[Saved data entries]
##############################
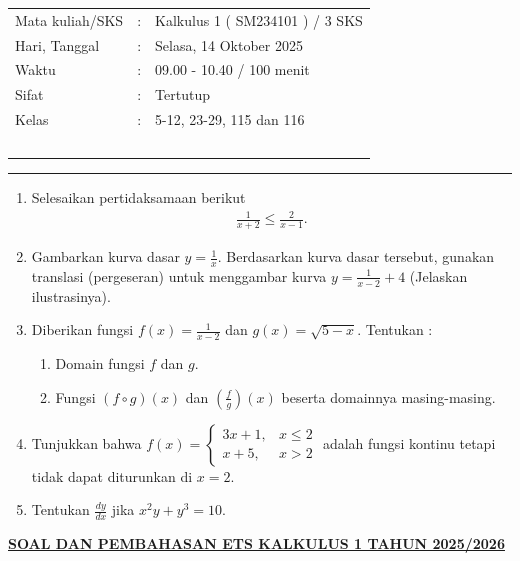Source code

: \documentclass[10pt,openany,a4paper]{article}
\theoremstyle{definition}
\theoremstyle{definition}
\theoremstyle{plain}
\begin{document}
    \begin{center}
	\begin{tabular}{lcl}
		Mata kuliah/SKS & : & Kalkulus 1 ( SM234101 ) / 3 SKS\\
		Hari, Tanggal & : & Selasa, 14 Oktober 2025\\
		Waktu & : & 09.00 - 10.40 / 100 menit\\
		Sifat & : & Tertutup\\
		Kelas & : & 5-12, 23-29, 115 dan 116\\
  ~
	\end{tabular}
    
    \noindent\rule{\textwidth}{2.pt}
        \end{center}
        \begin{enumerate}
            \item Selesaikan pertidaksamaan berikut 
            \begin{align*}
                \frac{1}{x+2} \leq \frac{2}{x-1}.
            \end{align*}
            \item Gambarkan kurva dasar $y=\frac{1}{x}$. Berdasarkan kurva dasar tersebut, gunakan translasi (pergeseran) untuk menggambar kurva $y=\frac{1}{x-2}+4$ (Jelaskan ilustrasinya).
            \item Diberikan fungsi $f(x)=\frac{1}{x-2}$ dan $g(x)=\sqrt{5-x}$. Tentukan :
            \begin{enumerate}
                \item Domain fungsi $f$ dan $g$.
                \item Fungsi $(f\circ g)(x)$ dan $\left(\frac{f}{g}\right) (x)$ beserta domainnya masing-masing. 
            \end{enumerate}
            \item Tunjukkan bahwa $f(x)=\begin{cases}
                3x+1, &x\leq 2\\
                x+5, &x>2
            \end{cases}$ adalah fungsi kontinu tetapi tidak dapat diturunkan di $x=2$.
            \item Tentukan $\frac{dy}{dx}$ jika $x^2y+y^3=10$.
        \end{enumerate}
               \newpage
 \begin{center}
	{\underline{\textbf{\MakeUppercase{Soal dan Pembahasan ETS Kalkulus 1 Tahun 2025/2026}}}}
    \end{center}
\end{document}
##############################
What this task involves
Among the lines above, find those with the word "cases" and list them.

Output of the exercise
            \item Tunjukkan bahwa $f(x)=\begin{cases}
            \end{cases}$ adalah fungsi kontinu tetapi tidak dapat diturunkan di $x=2$.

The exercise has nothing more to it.